Why would one prefer a VM over an LXC for Docker?

[–] emptiestplace@lemmy.ml 2 points 7 months ago (1 children)
  • Kernel isolation
  • HA
  • Stability
  • It works
[–] markstos@lemmy.world 2 points 7 months ago (2 children)

LXC/LXD can be highly available (HA), stable, work and provide kernel isolation as well (real VMs): https://ubuntu.com/blog/lxd-virtual-machines-an-overview

[–] emptiestplace@lemmy.ml 1 points 7 months ago

In Proxmox?

[–] skittlebrau@lemmy.world 1 points 7 months ago

There are some quirks with docker in LXC. Nothing that can’t be overcome, but docker in a VM is definitely more stable.

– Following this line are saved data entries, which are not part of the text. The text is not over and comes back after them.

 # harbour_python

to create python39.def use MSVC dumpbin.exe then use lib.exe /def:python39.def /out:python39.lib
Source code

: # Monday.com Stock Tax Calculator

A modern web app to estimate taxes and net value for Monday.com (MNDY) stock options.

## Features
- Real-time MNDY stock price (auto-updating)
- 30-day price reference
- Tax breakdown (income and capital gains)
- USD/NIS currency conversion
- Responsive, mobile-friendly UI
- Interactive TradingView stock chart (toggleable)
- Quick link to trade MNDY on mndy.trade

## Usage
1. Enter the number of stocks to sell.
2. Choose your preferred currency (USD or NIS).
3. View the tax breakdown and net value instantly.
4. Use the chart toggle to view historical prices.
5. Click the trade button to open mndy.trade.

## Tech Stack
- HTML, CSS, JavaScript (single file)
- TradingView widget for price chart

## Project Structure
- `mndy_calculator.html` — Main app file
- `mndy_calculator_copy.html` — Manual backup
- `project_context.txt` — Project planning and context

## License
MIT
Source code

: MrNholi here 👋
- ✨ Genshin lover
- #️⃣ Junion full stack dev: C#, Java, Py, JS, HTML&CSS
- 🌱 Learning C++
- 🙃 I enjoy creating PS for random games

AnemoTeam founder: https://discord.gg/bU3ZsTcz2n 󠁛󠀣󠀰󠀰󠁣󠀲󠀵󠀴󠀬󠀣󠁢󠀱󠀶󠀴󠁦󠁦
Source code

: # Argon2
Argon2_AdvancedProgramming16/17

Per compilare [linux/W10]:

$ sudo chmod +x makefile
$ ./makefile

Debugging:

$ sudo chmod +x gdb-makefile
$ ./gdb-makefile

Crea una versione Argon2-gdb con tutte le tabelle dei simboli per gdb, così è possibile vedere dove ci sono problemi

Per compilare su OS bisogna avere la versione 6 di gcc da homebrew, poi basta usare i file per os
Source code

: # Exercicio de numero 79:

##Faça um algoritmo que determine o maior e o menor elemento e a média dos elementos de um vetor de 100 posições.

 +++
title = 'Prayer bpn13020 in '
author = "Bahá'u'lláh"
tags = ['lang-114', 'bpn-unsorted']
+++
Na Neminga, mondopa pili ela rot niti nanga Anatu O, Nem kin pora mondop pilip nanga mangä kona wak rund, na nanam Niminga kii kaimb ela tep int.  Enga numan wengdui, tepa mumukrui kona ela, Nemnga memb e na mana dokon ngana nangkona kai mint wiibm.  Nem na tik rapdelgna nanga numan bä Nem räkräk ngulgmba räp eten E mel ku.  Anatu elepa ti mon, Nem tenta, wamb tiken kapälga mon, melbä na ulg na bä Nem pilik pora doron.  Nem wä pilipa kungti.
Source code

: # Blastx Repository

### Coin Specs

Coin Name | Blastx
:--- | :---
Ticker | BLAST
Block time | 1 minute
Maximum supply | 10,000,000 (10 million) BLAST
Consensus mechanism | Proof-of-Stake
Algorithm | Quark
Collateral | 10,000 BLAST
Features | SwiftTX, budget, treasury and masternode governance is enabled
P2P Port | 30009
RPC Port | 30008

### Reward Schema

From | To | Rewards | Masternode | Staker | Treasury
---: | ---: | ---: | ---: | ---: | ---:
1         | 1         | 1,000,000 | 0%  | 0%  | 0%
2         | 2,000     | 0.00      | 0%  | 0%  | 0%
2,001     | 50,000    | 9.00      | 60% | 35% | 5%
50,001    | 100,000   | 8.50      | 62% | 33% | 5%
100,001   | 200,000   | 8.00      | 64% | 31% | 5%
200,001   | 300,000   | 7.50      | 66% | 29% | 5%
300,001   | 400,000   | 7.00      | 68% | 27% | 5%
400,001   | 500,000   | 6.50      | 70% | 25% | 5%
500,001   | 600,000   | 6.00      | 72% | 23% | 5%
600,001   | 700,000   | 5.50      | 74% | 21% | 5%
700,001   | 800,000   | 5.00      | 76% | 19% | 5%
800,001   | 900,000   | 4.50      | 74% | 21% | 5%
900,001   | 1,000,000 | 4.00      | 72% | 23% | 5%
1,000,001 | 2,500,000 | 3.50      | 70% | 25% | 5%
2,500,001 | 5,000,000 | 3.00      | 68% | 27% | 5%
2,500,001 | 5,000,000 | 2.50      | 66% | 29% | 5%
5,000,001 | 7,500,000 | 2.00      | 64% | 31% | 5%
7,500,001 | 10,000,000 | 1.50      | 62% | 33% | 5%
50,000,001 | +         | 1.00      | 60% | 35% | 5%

[–] Decronym@lemmy.decronym.xyz 1 points 7 months ago* (last edited 7 months ago)

Acronyms, initialisms, abbreviations, contractions, and other phrases which expand to something larger, that I've seen in this thread:

Fewer Letters More Letters
HA Home Assistant automation software
~ High Availability
LXC Linux Containers
NUC Next Unit of Computing brand of Intel small computers
NVR Network Video Recorder (generally for CCTV)

4 acronyms in this thread; the most compressed thread commented on today has 7 acronyms.

[Thread #685 for this sub, first seen 17th Apr 2024, 07:05] [FAQ] [Full list] [Contact] [Source code]

[–] thirdBreakfast@lemmy.world 1 points 7 months ago (1 children)

No answer, but just to say I run most of my services with this setup - Docker in a Debian LXC under Proxmox, and don't have this issue. The containers are 'privileged', and I have 'nesting' ticked on, but apart from that all defaults.

[–] OminousOrange@lemmy.ca 3 points 7 months ago* (last edited 7 months ago)

I might have found the issue, see updates above. I have a separate Docker LXC that was behaving normally too, so was good to cross-check with that.